When a picture appears in the listing, leave it out and copy the rest exactly as it stands.
+++++
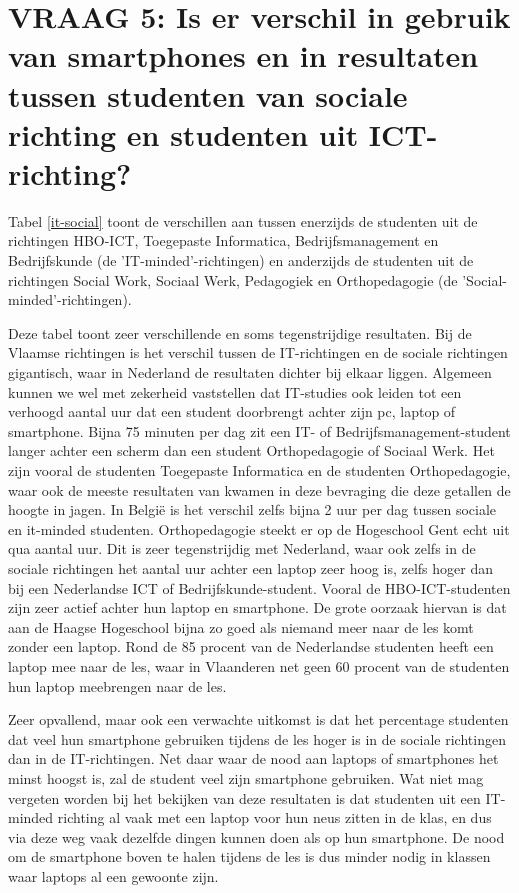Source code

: \section{VRAAG 5: Is er verschil in gebruik van smartphones en in resultaten tussen studenten van sociale richting en studenten uit ICT-richting?}
\label{sec:sociale-it-richting}

Tabel \ref{it-social} toont de verschillen aan tussen enerzijds de studenten uit de richtingen HBO-ICT, Toegepaste Informatica, Bedrijfsmanagement en Bedrijfskunde (de 'IT-minded'-richtingen) en anderzijds de studenten uit de richtingen Social Work, Sociaal Werk, Pedagogiek en Orthopedagogie (de 'Social-minded'-richtingen).

Deze tabel toont zeer verschillende en soms tegenstrijdige resultaten. Bij de Vlaamse richtingen is het verschil tussen de IT-richtingen en de sociale richtingen gigantisch, waar in Nederland de resultaten dichter bij elkaar liggen. Algemeen kunnen we wel met zekerheid vaststellen dat IT-studies ook leiden tot een verhoogd aantal uur dat een student doorbrengt achter zijn pc, laptop of smartphone. Bijna 75 minuten per dag zit een IT- of Bedrijfsmanagement-student langer achter een scherm dan een student Orthopedagogie of Sociaal Werk. Het zijn vooral de studenten Toegepaste Informatica en de studenten Orthopedagogie, waar ook de meeste resultaten van kwamen in deze bevraging die deze getallen de hoogte in jagen. In België is het verschil zelfs bijna 2 uur per dag tussen sociale en it-minded studenten. Orthopedagogie steekt er op de Hogeschool Gent echt uit qua aantal uur. Dit is zeer tegenstrijdig met Nederland, waar ook zelfs in de sociale richtingen het aantal uur achter een laptop zeer hoog is, zelfs hoger dan bij een Nederlandse ICT of Bedrijfskunde-student. Vooral de HBO-ICT-studenten zijn zeer actief achter hun laptop en smartphone. De grote oorzaak hiervan is dat aan de Haagse Hogeschool bijna zo goed als niemand meer naar de les komt zonder een laptop. Rond de 85 procent van de Nederlandse studenten heeft een laptop mee naar de les, waar in Vlaanderen net geen 60 procent van de studenten hun laptop meebrengen naar de les.

Zeer opvallend, maar ook een verwachte uitkomst is dat het percentage studenten dat veel hun smartphone gebruiken tijdens de les hoger is in de sociale richtingen dan in de IT-richtingen. Net daar waar de nood aan laptops of smartphones het minst hoogst is, zal de student veel zijn smartphone gebruiken. Wat niet mag vergeten worden bij het bekijken van deze resultaten is dat studenten uit een IT-minded richting al vaak met een laptop voor hun neus zitten in de klas, en dus via deze weg vaak dezelfde dingen kunnen doen als op hun smartphone. De nood om de smartphone boven te halen tijdens de les is dus minder nodig in klassen waar laptops al een gewoonte zijn.


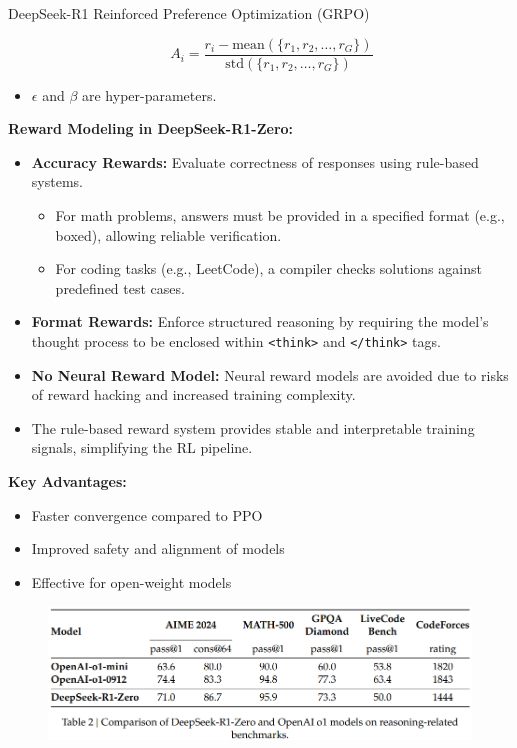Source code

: \begin{frame}[allowframebreaks]{DeepSeek-R1 Reinforced Preference Optimization (GRPO)}
\begin{itemize}
\begin{equation}
            A_i = \frac{r_i - \text{mean}(\{r_1, r_2, \ldots, r_G\})}{\text{std}(\{r_1, r_2, \ldots, r_G\})}
        \end{equation}
        \item $\epsilon$ and $\beta$ are hyper-parameters.
    \end{itemize}
\framebreak
    \textbf{Reward Modeling in DeepSeek-R1-Zero:}
    \begin{itemize}
        \item \textbf{Accuracy Rewards:} Evaluate correctness of responses using rule-based systems.
        \begin{itemize}
            \item For math problems, answers must be provided in a specified format (e.g., boxed), allowing reliable verification.
            \item For coding tasks (e.g., LeetCode), a compiler checks solutions against predefined test cases.
        \end{itemize}
        \item \textbf{Format Rewards:} Enforce structured reasoning by requiring the model's thought process to be enclosed within \texttt{<think>} and \texttt{</think>} tags.
        \item \textbf{No Neural Reward Model:} Neural reward models are avoided due to risks of reward hacking and increased training complexity.
        \item The rule-based reward system provides stable and interpretable training signals, simplifying the RL pipeline.
    \end{itemize}
\framebreak
    \textbf{Key Advantages:}
    \begin{itemize}
        \item Faster convergence compared to PPO
        \item Improved safety and alignment of models
        \item Effective for open-weight models
    \end{itemize}
\framebreak
    \begin{figure}
        \centering
        \includegraphics[height=0.88\textheight,width=1.05\textwidth,keepaspectratio]{images/recent-advance/grpo-performance.png}

\end{figure}
\end{frame}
+++++
# SOLUTION
Source code

: \section{VRAAG 5: Is er verschil in gebruik van smartphones en in resultaten tussen studenten van sociale richting en studenten uit ICT-richting?}
\label{sec:sociale-it-richting}

Tabel \ref{it-social} toont de verschillen aan tussen enerzijds de studenten uit de richtingen HBO-ICT, Toegepaste Informatica, Bedrijfsmanagement en Bedrijfskunde (de 'IT-minded'-richtingen) en anderzijds de studenten uit de richtingen Social Work, Sociaal Werk, Pedagogiek en Orthopedagogie (de 'Social-minded'-richtingen).

Deze tabel toont zeer verschillende en soms tegenstrijdige resultaten. Bij de Vlaamse richtingen is het verschil tussen de IT-richtingen en de sociale richtingen gigantisch, waar in Nederland de resultaten dichter bij elkaar liggen. Algemeen kunnen we wel met zekerheid vaststellen dat IT-studies ook leiden tot een verhoogd aantal uur dat een student doorbrengt achter zijn pc, laptop of smartphone. Bijna 75 minuten per dag zit een IT- of Bedrijfsmanagement-student langer achter een scherm dan een student Orthopedagogie of Sociaal Werk. Het zijn vooral de studenten Toegepaste Informatica en de studenten Orthopedagogie, waar ook de meeste resultaten van kwamen in deze bevraging die deze getallen de hoogte in jagen. In België is het verschil zelfs bijna 2 uur per dag tussen sociale en it-minded studenten. Orthopedagogie steekt er op de Hogeschool Gent echt uit qua aantal uur. Dit is zeer tegenstrijdig met Nederland, waar ook zelfs in de sociale richtingen het aantal uur achter een laptop zeer hoog is, zelfs hoger dan bij een Nederlandse ICT of Bedrijfskunde-student. Vooral de HBO-ICT-studenten zijn zeer actief achter hun laptop en smartphone. De grote oorzaak hiervan is dat aan de Haagse Hogeschool bijna zo goed als niemand meer naar de les komt zonder een laptop. Rond de 85 procent van de Nederlandse studenten heeft een laptop mee naar de les, waar in Vlaanderen net geen 60 procent van de studenten hun laptop meebrengen naar de les.

Zeer opvallend, maar ook een verwachte uitkomst is dat het percentage studenten dat veel hun smartphone gebruiken tijdens de les hoger is in de sociale richtingen dan in de IT-richtingen. Net daar waar de nood aan laptops of smartphones het minst hoogst is, zal de student veel zijn smartphone gebruiken. Wat niet mag vergeten worden bij het bekijken van deze resultaten is dat studenten uit een IT-minded richting al vaak met een laptop voor hun neus zitten in de klas, en dus via deze weg vaak dezelfde dingen kunnen doen als op hun smartphone. De nood om de smartphone boven te halen tijdens de les is dus minder nodig in klassen waar laptops al een gewoonte zijn.


Source code

: \begin{frame}[allowframebreaks]{DeepSeek-R1 Reinforced Preference Optimization (GRPO)}
\begin{itemize}
\begin{equation}
            A_i = \frac{r_i - \text{mean}(\{r_1, r_2, \ldots, r_G\})}{\text{std}(\{r_1, r_2, \ldots, r_G\})}
        \end{equation}
        \item $\epsilon$ and $\beta$ are hyper-parameters.
    \end{itemize}
\framebreak
    \textbf{Reward Modeling in DeepSeek-R1-Zero:}
    \begin{itemize}
        \item \textbf{Accuracy Rewards:} Evaluate correctness of responses using rule-based systems.
        \begin{itemize}
            \item For math problems, answers must be provided in a specified format (e.g., boxed), allowing reliable verification.
            \item For coding tasks (e.g., LeetCode), a compiler checks solutions against predefined test cases.
        \end{itemize}
        \item \textbf{Format Rewards:} Enforce structured reasoning by requiring the model's thought process to be enclosed within \texttt{<think>} and \texttt{</think>} tags.
        \item \textbf{No Neural Reward Model:} Neural reward models are avoided due to risks of reward hacking and increased training complexity.
        \item The rule-based reward system provides stable and interpretable training signals, simplifying the RL pipeline.
    \end{itemize}
\framebreak
    \textbf{Key Advantages:}
    \begin{itemize}
        \item Faster convergence compared to PPO
        \item Improved safety and alignment of models
        \item Effective for open-weight models
    \end{itemize}
\framebreak
    \begin{figure}
        \centering
        \includegraphics[height=0.88\textheight,width=1.05\textwidth,keepaspectratio]{images/recent-advance/grpo-performance.png}

\end{figure}
\end{frame}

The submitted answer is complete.